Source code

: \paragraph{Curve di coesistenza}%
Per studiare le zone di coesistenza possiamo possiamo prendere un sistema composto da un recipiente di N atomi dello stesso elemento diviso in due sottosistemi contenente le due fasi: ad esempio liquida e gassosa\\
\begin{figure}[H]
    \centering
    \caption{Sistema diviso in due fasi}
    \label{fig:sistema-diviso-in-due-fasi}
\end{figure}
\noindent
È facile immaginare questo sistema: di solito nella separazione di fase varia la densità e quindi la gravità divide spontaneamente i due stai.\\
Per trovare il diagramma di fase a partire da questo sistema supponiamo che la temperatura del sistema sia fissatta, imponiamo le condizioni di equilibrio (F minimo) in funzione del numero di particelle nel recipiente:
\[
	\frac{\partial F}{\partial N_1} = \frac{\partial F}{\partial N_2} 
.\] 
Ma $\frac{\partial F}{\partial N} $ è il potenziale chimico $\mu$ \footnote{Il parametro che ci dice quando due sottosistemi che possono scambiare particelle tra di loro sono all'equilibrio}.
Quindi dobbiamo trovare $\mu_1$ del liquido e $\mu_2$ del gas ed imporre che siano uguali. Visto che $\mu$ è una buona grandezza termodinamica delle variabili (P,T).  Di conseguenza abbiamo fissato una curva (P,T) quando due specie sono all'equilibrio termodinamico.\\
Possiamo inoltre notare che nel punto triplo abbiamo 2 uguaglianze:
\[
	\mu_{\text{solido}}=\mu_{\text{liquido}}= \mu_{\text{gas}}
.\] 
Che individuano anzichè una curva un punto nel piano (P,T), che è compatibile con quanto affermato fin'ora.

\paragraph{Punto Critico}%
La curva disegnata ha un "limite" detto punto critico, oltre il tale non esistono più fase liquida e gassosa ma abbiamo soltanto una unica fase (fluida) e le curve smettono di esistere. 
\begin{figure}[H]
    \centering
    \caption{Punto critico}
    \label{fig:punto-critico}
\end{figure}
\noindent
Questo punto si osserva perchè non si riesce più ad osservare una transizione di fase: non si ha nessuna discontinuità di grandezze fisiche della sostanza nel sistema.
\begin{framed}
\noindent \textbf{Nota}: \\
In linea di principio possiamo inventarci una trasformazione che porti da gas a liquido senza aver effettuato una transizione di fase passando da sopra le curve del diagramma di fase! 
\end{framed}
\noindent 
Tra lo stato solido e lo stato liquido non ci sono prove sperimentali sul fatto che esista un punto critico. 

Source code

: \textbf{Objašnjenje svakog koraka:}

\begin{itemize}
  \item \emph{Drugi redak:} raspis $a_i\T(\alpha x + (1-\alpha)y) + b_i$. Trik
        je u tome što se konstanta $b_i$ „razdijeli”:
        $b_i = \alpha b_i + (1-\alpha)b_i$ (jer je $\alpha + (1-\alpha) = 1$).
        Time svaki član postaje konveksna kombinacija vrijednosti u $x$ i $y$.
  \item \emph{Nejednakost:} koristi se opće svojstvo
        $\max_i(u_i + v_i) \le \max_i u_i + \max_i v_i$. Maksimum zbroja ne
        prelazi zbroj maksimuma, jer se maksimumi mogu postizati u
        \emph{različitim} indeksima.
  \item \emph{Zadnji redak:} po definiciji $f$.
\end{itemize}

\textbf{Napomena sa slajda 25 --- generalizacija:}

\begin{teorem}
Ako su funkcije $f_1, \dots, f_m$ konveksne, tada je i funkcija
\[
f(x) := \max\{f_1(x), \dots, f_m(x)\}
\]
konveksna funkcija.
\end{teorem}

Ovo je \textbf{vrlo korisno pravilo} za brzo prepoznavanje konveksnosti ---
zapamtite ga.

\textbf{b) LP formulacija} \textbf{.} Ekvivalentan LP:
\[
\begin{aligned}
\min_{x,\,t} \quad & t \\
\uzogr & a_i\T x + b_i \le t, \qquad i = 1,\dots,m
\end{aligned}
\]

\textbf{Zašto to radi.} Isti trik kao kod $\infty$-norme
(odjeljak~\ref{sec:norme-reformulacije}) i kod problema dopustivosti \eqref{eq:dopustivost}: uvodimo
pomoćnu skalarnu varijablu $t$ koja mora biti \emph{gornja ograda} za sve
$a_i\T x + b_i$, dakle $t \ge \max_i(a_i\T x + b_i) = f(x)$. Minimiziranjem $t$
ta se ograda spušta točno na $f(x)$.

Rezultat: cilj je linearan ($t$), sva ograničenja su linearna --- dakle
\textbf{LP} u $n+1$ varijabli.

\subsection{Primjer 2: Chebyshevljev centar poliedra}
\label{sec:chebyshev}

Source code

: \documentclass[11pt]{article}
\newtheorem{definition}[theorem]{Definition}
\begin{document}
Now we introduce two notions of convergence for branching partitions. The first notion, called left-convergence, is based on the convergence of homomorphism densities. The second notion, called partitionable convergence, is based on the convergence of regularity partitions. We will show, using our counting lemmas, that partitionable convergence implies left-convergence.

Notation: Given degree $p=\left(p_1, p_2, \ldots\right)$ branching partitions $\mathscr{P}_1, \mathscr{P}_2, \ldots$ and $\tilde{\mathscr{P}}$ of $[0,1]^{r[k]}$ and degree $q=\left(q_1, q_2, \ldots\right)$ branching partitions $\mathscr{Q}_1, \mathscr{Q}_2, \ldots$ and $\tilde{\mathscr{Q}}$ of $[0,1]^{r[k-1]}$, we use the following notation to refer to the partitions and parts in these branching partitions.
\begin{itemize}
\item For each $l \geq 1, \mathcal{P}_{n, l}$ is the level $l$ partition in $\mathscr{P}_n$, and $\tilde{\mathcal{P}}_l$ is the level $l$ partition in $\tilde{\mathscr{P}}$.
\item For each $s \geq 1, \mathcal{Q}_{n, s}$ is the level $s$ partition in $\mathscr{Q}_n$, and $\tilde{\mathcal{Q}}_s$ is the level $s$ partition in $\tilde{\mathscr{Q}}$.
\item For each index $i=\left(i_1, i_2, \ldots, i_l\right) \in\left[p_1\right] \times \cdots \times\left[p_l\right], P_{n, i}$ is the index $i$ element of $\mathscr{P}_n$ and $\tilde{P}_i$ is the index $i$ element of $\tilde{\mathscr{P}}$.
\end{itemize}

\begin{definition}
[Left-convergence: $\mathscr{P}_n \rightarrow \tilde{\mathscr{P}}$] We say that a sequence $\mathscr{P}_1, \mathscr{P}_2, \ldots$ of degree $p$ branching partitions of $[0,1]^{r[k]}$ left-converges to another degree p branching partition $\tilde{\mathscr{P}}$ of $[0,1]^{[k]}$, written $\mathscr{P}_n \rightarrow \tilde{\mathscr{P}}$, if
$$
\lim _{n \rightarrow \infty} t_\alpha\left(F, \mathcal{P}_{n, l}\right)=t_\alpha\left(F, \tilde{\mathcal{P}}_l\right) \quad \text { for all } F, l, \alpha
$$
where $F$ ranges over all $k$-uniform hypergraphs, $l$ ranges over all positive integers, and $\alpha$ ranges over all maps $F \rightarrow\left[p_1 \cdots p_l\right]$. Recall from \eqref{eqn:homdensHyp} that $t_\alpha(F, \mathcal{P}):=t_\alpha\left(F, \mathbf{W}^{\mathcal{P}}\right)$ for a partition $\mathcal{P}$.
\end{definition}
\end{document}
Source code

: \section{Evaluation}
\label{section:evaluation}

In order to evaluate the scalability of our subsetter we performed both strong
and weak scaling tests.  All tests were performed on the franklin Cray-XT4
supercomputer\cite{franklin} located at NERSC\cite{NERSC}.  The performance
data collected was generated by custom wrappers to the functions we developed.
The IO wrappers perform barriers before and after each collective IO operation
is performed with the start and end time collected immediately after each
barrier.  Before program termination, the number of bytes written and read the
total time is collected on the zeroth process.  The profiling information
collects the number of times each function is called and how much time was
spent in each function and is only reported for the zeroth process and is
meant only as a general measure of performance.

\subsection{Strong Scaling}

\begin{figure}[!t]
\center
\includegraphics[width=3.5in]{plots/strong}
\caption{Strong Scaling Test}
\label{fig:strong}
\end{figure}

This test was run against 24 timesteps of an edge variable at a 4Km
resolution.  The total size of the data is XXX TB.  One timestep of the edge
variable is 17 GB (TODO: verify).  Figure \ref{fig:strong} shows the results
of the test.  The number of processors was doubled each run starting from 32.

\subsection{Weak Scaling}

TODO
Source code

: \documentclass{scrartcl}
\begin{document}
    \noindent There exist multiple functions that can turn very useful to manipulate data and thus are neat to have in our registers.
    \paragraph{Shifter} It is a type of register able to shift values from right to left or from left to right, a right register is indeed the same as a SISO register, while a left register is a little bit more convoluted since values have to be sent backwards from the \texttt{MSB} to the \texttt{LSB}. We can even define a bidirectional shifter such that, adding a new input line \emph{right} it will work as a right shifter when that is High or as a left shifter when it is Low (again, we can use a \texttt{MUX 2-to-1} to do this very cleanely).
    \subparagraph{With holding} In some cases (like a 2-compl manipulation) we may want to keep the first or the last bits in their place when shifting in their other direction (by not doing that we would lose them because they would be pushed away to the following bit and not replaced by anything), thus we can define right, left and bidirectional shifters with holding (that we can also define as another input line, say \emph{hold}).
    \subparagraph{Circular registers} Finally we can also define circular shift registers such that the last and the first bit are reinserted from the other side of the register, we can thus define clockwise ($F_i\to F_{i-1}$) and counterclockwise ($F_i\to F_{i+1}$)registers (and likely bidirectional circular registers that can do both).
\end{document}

════════════════════

- _YOUR INSTRUCTIONS_: Would you please copy, word for word, everything above from the line containing "data collected was" down to the line containing "this very cleanely).", those two lines included?

- _SOLUTION FOR THIS TASK_:
data collected was generated by custom wrappers to the functions we developed.
The IO wrappers perform barriers before and after each collective IO operation
is performed with the start and end time collected immediately after each
barrier.  Before program termination, the number of bytes written and read the
total time is collected on the zeroth process.  The profiling information
collects the number of times each function is called and how much time was
spent in each function and is only reported for the zeroth process and is
meant only as a general measure of performance.

\subsection{Strong Scaling}

\begin{figure}[!t]
\center
\includegraphics[width=3.5in]{plots/strong}
\caption{Strong Scaling Test}
\label{fig:strong}
\end{figure}

This test was run against 24 timesteps of an edge variable at a 4Km
resolution.  The total size of the data is XXX TB.  One timestep of the edge
variable is 17 GB (TODO: verify).  Figure \ref{fig:strong} shows the results
of the test.  The number of processors was doubled each run starting from 32.

\subsection{Weak Scaling}

TODO
Source code

: \documentclass{scrartcl}
\begin{document}
    \noindent There exist multiple functions that can turn very useful to manipulate data and thus are neat to have in our registers.
    \paragraph{Shifter} It is a type of register able to shift values from right to left or from left to right, a right register is indeed the same as a SISO register, while a left register is a little bit more convoluted since values have to be sent backwards from the \texttt{MSB} to the \texttt{LSB}. We can even define a bidirectional shifter such that, adding a new input line \emph{right} it will work as a right shifter when that is High or as a left shifter when it is Low (again, we can use a \texttt{MUX 2-to-1} to do this very cleanely).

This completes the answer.